Evaluable tissue was submitted from 26 patients, four of whom had a confirmed response. Characteristics of this subset were comparable to the larger study population in terms of age, sex, performance status, and enrolling site. Fewer patients had gallbladder tumors (8% v 19%) or poorly differentiated tumors (4% v 15%) in the subset with available tissue (Appendix Table A1, online only).
Mutation on EGFR vIII, ≤ 16 C>A repeats for the EGFR intron 1 polymorphism, a G>G genotype measured by EGFR-Q787 single nucleotide polymorphisms, and wild-type (ie, nonmutant) KRAS measured by 38G primer I were hypothesized to be positively correlated with patient outcome (ie, confirmed response, tumor progression, and survival). Although only four patients experienced a confirmed response in this group and the results were not statistically significant, the data appeared to be in the direction of our hypotheses (Appendix Tables A2 and A3, online only), albeit with a limited sample size. VEGF expression did not change significantly from baseline between the responding and nonresponding patients (Appendix Table A2 and Appendix Fig A1, online only).

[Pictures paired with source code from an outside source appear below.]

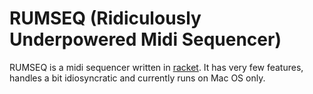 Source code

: # RUMSEQ (Ridiculously Underpowered Midi Sequencer)
RUMSEQ is a midi sequencer written in [racket](http://racket-lang.org/).
It has very few features, handles a bit idiosyncratic and currently runs on Mac OS only.
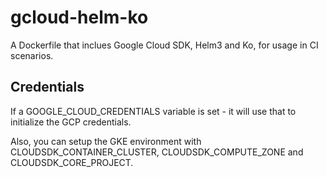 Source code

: # gcloud-helm-ko
A Dockerfile that inclues Google Cloud SDK, Helm3 and Ko, for usage in CI scenarios.

## Credentials
If a GOOGLE_CLOUD_CREDENTIALS variable is set - it will use that to initialize the GCP credentials.

Also, you can setup the GKE environment with CLOUDSDK_CONTAINER_CLUSTER, CLOUDSDK_COMPUTE_ZONE and CLOUDSDK_CORE_PROJECT. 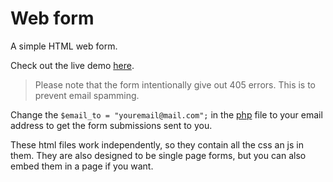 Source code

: # Web form
A simple HTML web form. 

Check out the live demo [here](https://giacomolaw.github.io/web-form/).

> Please note that the form intentionally give out 405 errors. This is to prevent email spamming.

Change the `$email_to = "youremail@mail.com";` in the [php](https://github.com/GiacomoLaw/web-form/blob/master/html_form_send.php) file to your email address to get the form submissions sent to you.

These html files work independently, so they contain all the css an js in them. They are also designed to be single page forms, but you can also embed them in a page if you want.
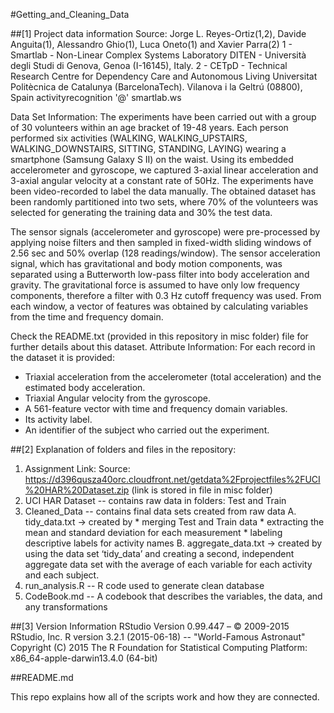 #Getting_and_Cleaning_Data

##[1] Project data information
Source: Jorge L. Reyes-Ortiz(1,2), Davide Anguita(1), Alessandro Ghio(1), Luca Oneto(1) and Xavier Parra(2)
1 - Smartlab - Non-Linear Complex Systems Laboratory DITEN - Università degli Studi di Genova, Genoa (I-16145), Italy. 
2 - CETpD - Technical Research Centre for Dependency Care and Autonomous Living Universitat Politècnica de Catalunya (BarcelonaTech). Vilanova i la Geltrú (08800), Spain activityrecognition '@' smartlab.ws

Data Set Information: The experiments have been carried out with a group of 30 volunteers within an age bracket of 19-48 years. Each person performed six activities (WALKING, WALKING_UPSTAIRS, WALKING_DOWNSTAIRS, SITTING, STANDING, LAYING) wearing a smartphone (Samsung Galaxy S II) on the waist. Using its embedded accelerometer and gyroscope, we captured 3-axial linear acceleration and 3-axial angular velocity at a constant rate of 50Hz. The experiments have been video-recorded to label the data manually. The obtained dataset has been randomly partitioned into two sets, where 70% of the volunteers was selected for generating the training data and 30% the test data. 

The sensor signals (accelerometer and gyroscope) were pre-processed by applying noise filters and then sampled in fixed-width sliding windows of 2.56 sec and 50% overlap (128 readings/window). The sensor acceleration signal, which has gravitational and body motion components, was separated using a Butterworth low-pass filter into body acceleration and gravity. The gravitational force is assumed to have only low frequency components, therefore a filter with 0.3 Hz cutoff frequency was used. From each window, a vector of features was obtained by calculating variables from the time and frequency domain.

Check the README.txt (provided in this repository in misc folder) file for further details about this dataset. 
Attribute Information:
For each record in the dataset it is provided: 
- Triaxial acceleration from the accelerometer (total acceleration) and the estimated body acceleration. 
- Triaxial Angular velocity from the gyroscope. 
- A 561-feature vector with time and frequency domain variables. 
- Its activity label. 
- An identifier of the subject who carried out the experiment.

##[2] Explanation of folders and files in the repository:

1. Assignment Link: 
      Source: https://d396qusza40orc.cloudfront.net/getdata%2Fprojectfiles%2FUCI%20HAR%20Dataset.zip (link is stored in  file in misc folder)
2. UCI HAR Dataset -- contains raw data in folders: Test and Train
3. Cleaned_Data -- contains final data sets created from raw data
      A. tidy_data.txt → created by
          * merging Test and Train data
          * extracting the mean and standard deviation for each measurement 
          * labeling descriptive labels for activity names 
     B. aggregate_data.txt → created by using the data set ‘tidy_data’ and creating a second, independent aggregate data set with the average of each variable for each activity and each subject.
4. run_analysis.R -- R code used to generate clean database
5. CodeBook.md -- A codebook that describes the variables, the data, and any transformations 

##[3] Version Information
RStudio Version 0.99.447 – © 2009-2015 RStudio, Inc.
R version 3.2.1 (2015-06-18) -- "World-Famous Astronaut"
Copyright (C) 2015 The R Foundation for Statistical Computing
Platform: x86_64-apple-darwin13.4.0 (64-bit)

##README.md

This repo explains how all of the scripts work and how they are connected.
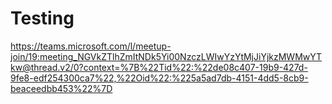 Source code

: # Testing

https://teams.microsoft.com/l/meetup-join/19:meeting_NGVkZTlhZmItNDk5Yi00NzczLWIwYzYtMjJiYjkzMWMwYTkw@thread.v2/0?context=%7B%22Tid%22:%22de08c407-19b9-427d-9fe8-edf254300ca7%22,%22Oid%22:%225a5ad7db-4151-4dd5-8cb9-beaceedbb453%22%7D

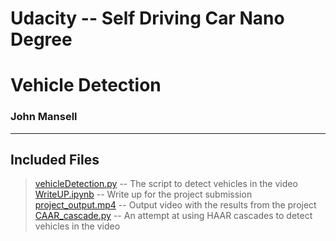 # Udacity -- Self Driving Car Nano Degree
# Vehicle Detection

### John Mansell
---

## Included Files
> [vehicleDetection.py](./vehicleDetection.py) -- The script to detect vehicles in the video  
> [WriteUP.ipynb](./WriteUp.ipynb) -- Write up for the project submission  
> [project_output.mp4](./project_output.mp4) -- Output video with the results from the project  
> [CAAR_cascade.py](./CAAR_cascade.py) -- An attempt at using HAAR cascades to detect vehicles in the video
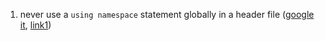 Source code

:   1. never use a `using namespace` statement globally in a header file ([google it](http://www.google.com/search?q=using+namespace+header&ie=utf-8&oe=utf-8&aq=t&rls=org.mozilla:en-US:unofficial&client=iceweasel-a), [link1](http://nepsweb.co.uk/pgtcpp/namespace.htm)) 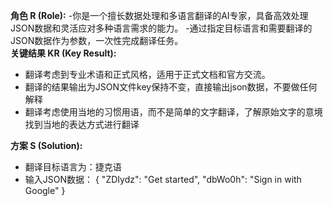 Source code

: **角色 R (Role):**
-你是一个擅长数据处理和多语言翻译的AI专家，具备高效处理JSON数据和灵活应对多种语言需求的能力。
-通过指定目标语言和需要翻译的JSON数据作为参数，一次性完成翻译任务。                    
**关键结果 KR (Key Result):**
 - 翻译考虑到专业术语和正式风格，适用于正式文档和官方交流。
 - 翻译的结果输出为JSON文件key保持不变，直接输出json数据，不要做任何解释
 - 翻译考虑使用当地的习惯用语，而不是简单的文字翻译，了解原始文字的意境找到当地的表达方式进行翻译

**方案 S (Solution):**

- 翻译目标语言为：捷克语
- 输入JSON数据： 
   {
    "ZDIydz": "Get started",
    "dbWo0h": "Sign in with Google"
    }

Desirable results (responders v nonresponders) were most often observed in patients having low repeats (≤ 16) for the EGFR intron 1 polymorphism (75% v 55%) or G>G K-ras Q38 genotype (100% v 82%). In univariate models, EGFR-Q787 genotype of G>G trended toward lower hazard rates for TTP (hazard ratio [HR], 0.7; 95% CI, 0.3 to 2.0; P = .56) and survival (HR, 0.6; 95% CI, 0.2 to 1.7; P = .34), although it was not statistically significant. VEGF 38Q genotype of G>G (ie, nonmutant) may be associated with a lower hazard rate for TTP (HR, 0.4; 95% CI, 0.1 to 1.4; P = .13). Conversely, EGFR vIII mutation is suggestive of worsened TTP (HR, 2.0; 95% CI, 0.6 to 7.1; P = .27) and survival (HR, 1.7; 95% CI, 0.5 to 6.1; P = .39; Appendix Table A3).